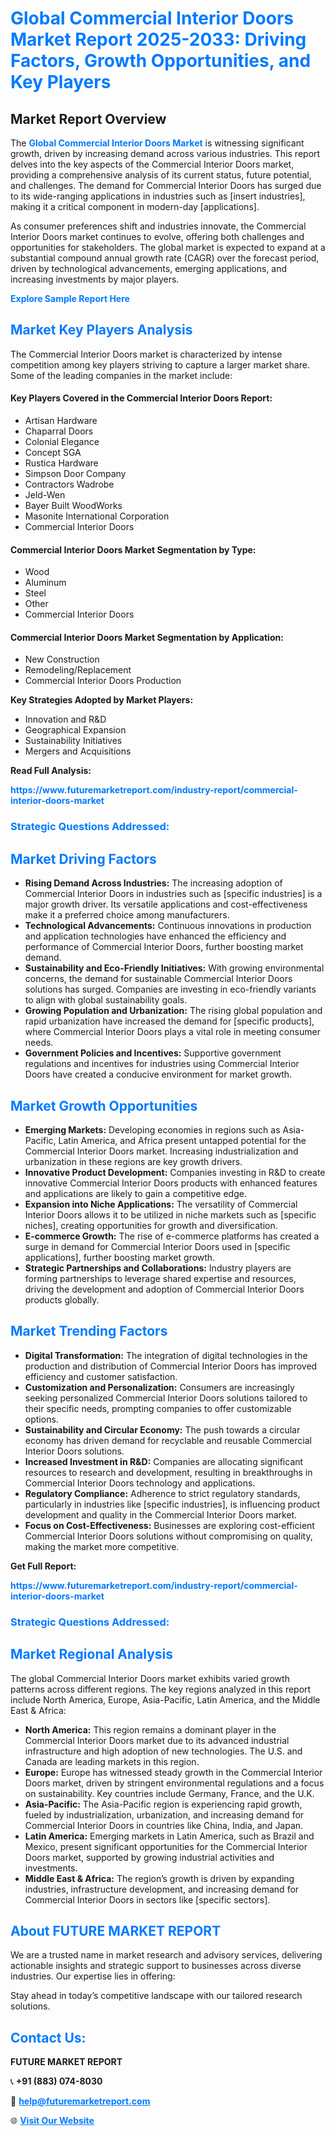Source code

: <h1 style="color: #007BFF;">Global Commercial Interior Doors Market Report 2025-2033: Driving Factors, Growth Opportunities, and Key Players</h1>

<section id="overview">
<h2>Market Report Overview</h2>
<p>The <a href="https://www.futuremarketreport.com/industry-report/commercial-interior-doors-market" style="color: #007BFF; text-decoration: none;"><strong>Global Commercial Interior Doors Market</strong></a> is witnessing significant growth, driven by increasing demand across various industries. This report delves into the key aspects of the Commercial Interior Doors market, providing a comprehensive analysis of its current status, future potential, and challenges. The demand for Commercial Interior Doors has surged due to its wide-ranging applications in industries such as [insert industries], making it a critical component in modern-day [applications].</p>
<p>As consumer preferences shift and industries innovate, the Commercial Interior Doors market continues to evolve, offering both challenges and opportunities for stakeholders. The global market is expected to expand at a substantial compound annual growth rate (CAGR) over the forecast period, driven by technological advancements, emerging applications, and increasing investments by major players.</p>
</section>

<section id="overview">
<p><a href="https://www.futuremarketreport.com/request-sample/reportId=110559" style="color: #007BFF; text-decoration: none;"><strong>Explore Sample Report Here</strong></a></p>
</section>

<section id="key-players">
<h2 style="color: #007BFF;">Market Key Players Analysis</h2>
<p>The Commercial Interior Doors market is characterized by intense competition among key players striving to capture a larger market share. Some of the leading companies in the market include:</p>
<h4>Key Players Covered in the Commercial Interior Doors Report:</h4>
<ul><li>Artisan Hardware</li><li>Chaparral Doors</li><li>Colonial Elegance</li><li>Concept SGA</li><li>Rustica Hardware</li><li>Simpson Door Company</li><li>Contractors Wadrobe</li><li>Jeld-Wen</li><li>Bayer Built WoodWorks</li><li>Masonite International Corporation</li><li>Commercial Interior Doors</li></ul>
<h4>Commercial Interior Doors Market Segmentation by Type:</h4>
<ul><li>Wood</li><li>Aluminum</li><li>Steel</li><li>Other</li><li>Commercial Interior Doors</li></ul>

<h4>Commercial Interior Doors Market Segmentation by Application:</h4>
<ul><li>New Construction</li><li>Remodeling/Replacement</li><li>Commercial Interior Doors Production</li></ul>
<p><strong>Key Strategies Adopted by Market Players:</strong></p>
<ul>
<li>Innovation and R&D</li>
<li>Geographical Expansion</li>
<li>Sustainability Initiatives</li>
<li>Mergers and Acquisitions</li>
</ul>
</section>

<section>
<p><strong>Read Full Analysis: </strong></p><a href="https://www.futuremarketreport.com/industry-report/commercial-interior-doors-market" style="color: #007BFF; text-decoration: none;"><strong>https://www.futuremarketreport.com/industry-report/commercial-interior-doors-market</strong></a>
<h3 style="color: #007BFF;">Strategic Questions Addressed:</h3>
</section>

<section id="driving-factors">
<h2 style="color: #007BFF;">Market Driving Factors</h2>
<ul>
<li><strong>Rising Demand Across Industries:</strong> The increasing adoption of Commercial Interior Doors in industries such as [specific industries] is a major growth driver. Its versatile applications and cost-effectiveness make it a preferred choice among manufacturers.</li>
<li><strong>Technological Advancements:</strong> Continuous innovations in production and application technologies have enhanced the efficiency and performance of Commercial Interior Doors, further boosting market demand.</li>
<li><strong>Sustainability and Eco-Friendly Initiatives:</strong> With growing environmental concerns, the demand for sustainable Commercial Interior Doors solutions has surged. Companies are investing in eco-friendly variants to align with global sustainability goals.</li>
<li><strong>Growing Population and Urbanization:</strong> The rising global population and rapid urbanization have increased the demand for [specific products], where Commercial Interior Doors plays a vital role in meeting consumer needs.</li>
<li><strong>Government Policies and Incentives:</strong> Supportive government regulations and incentives for industries using Commercial Interior Doors have created a conducive environment for market growth.</li>
</ul>
</section>

<section id="growth-opportunities">
<h2 style="color: #007BFF;">Market Growth Opportunities</h2>
<ul>
<li><strong>Emerging Markets:</strong> Developing economies in regions such as Asia-Pacific, Latin America, and Africa present untapped potential for the Commercial Interior Doors market. Increasing industrialization and urbanization in these regions are key growth drivers.</li>
<li><strong>Innovative Product Development:</strong> Companies investing in R&D to create innovative Commercial Interior Doors products with enhanced features and applications are likely to gain a competitive edge.</li>
<li><strong>Expansion into Niche Applications:</strong> The versatility of Commercial Interior Doors allows it to be utilized in niche markets such as [specific niches], creating opportunities for growth and diversification.</li>
<li><strong>E-commerce Growth:</strong> The rise of e-commerce platforms has created a surge in demand for Commercial Interior Doors used in [specific applications], further boosting market growth.</li>
<li><strong>Strategic Partnerships and Collaborations:</strong> Industry players are forming partnerships to leverage shared expertise and resources, driving the development and adoption of Commercial Interior Doors products globally.</li>
</ul>
</section>

<section id="trending-factors">
<h2 style="color: #007BFF;">Market Trending Factors</h2>
<ul>
<li><strong>Digital Transformation:</strong> The integration of digital technologies in the production and distribution of Commercial Interior Doors has improved efficiency and customer satisfaction.</li>
<li><strong>Customization and Personalization:</strong> Consumers are increasingly seeking personalized Commercial Interior Doors solutions tailored to their specific needs, prompting companies to offer customizable options.</li>
<li><strong>Sustainability and Circular Economy:</strong> The push towards a circular economy has driven demand for recyclable and reusable Commercial Interior Doors solutions.</li>
<li><strong>Increased Investment in R&D:</strong> Companies are allocating significant resources to research and development, resulting in breakthroughs in Commercial Interior Doors technology and applications.</li>
<li><strong>Regulatory Compliance:</strong> Adherence to strict regulatory standards, particularly in industries like [specific industries], is influencing product development and quality in the Commercial Interior Doors market.</li>
<li><strong>Focus on Cost-Effectiveness:</strong> Businesses are exploring cost-efficient Commercial Interior Doors solutions without compromising on quality, making the market more competitive.</li>
</ul>
</section>

<section>
<p><strong>Get Full Report: </strong></p><a href="https://www.futuremarketreport.com/industry-report/commercial-interior-doors-market" style="color: #007BFF; text-decoration: none;"><strong>https://www.futuremarketreport.com/industry-report/commercial-interior-doors-market</strong></a>
<h3 style="color: #007BFF;">Strategic Questions Addressed:</h3>
</section>


<section id="regional-analysis">
<h2 style="color: #007BFF;">Market Regional Analysis</h2>
<p>The global Commercial Interior Doors market exhibits varied growth patterns across different regions. The key regions analyzed in this report include North America, Europe, Asia-Pacific, Latin America, and the Middle East & Africa:</p>
<ul>
<li><strong>North America:</strong> This region remains a dominant player in the Commercial Interior Doors market due to its advanced industrial infrastructure and high adoption of new technologies. The U.S. and Canada are leading markets in this region.</li>
<li><strong>Europe:</strong> Europe has witnessed steady growth in the Commercial Interior Doors market, driven by stringent environmental regulations and a focus on sustainability. Key countries include Germany, France, and the U.K.</li>
<li><strong>Asia-Pacific:</strong> The Asia-Pacific region is experiencing rapid growth, fueled by industrialization, urbanization, and increasing demand for Commercial Interior Doors in countries like China, India, and Japan.</li>
<li><strong>Latin America:</strong> Emerging markets in Latin America, such as Brazil and Mexico, present significant opportunities for the Commercial Interior Doors market, supported by growing industrial activities and investments.</li>
<li><strong>Middle East & Africa:</strong> The region’s growth is driven by expanding industries, infrastructure development, and increasing demand for Commercial Interior Doors in sectors like [specific sectors].</li>
</ul>
</section>

<footer>
<h2 style="color: #007BFF;">About FUTURE MARKET REPORT</h2>
<p>We are a trusted name in market research and advisory services, delivering actionable insights and strategic support to businesses across diverse industries. Our expertise lies in offering:</p>

<p>Stay ahead in today’s competitive landscape with our tailored research solutions.</p>

<h2 style="color: #007BFF;">Contact Us:</h2>
<p><strong>FUTURE MARKET REPORT</strong></p>
<p>📞 <strong>+91 (883) 074-8030</strong></p>
<p>📧 <strong><a href="mailto:help@futuremarketreport.com" style="color: #007BFF;">help@futuremarketreport.com</a></strong></p>
<p>🌐 <strong><a href="https://www.futuremarketreport.com/" style="color: #007BFF;">Visit Our Website</a></strong></p>
</footer>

○ ○ ○ ○

# What you will do
Once you find the line with "<li><strong>Government Policies and" above, print it and every line after it up to and including the line with "<li><strong>Expansion into Niche", exactly as written and nothing else.

# Response area
<li><strong>Government Policies and Incentives:</strong> Supportive government regulations and incentives for industries using Commercial Interior Doors have created a conducive environment for market growth.</li>
</ul>
</section>

<section id="growth-opportunities">
<h2 style="color: #007BFF;">Market Growth Opportunities</h2>
<ul>
<li><strong>Emerging Markets:</strong> Developing economies in regions such as Asia-Pacific, Latin America, and Africa present untapped potential for the Commercial Interior Doors market. Increasing industrialization and urbanization in these regions are key growth drivers.</li>
<li><strong>Innovative Product Development:</strong> Companies investing in R&D to create innovative Commercial Interior Doors products with enhanced features and applications are likely to gain a competitive edge.</li>
<li><strong>Expansion into Niche Applications:</strong> The versatility of Commercial Interior Doors allows it to be utilized in niche markets such as [specific niches], creating opportunities for growth and diversification.</li>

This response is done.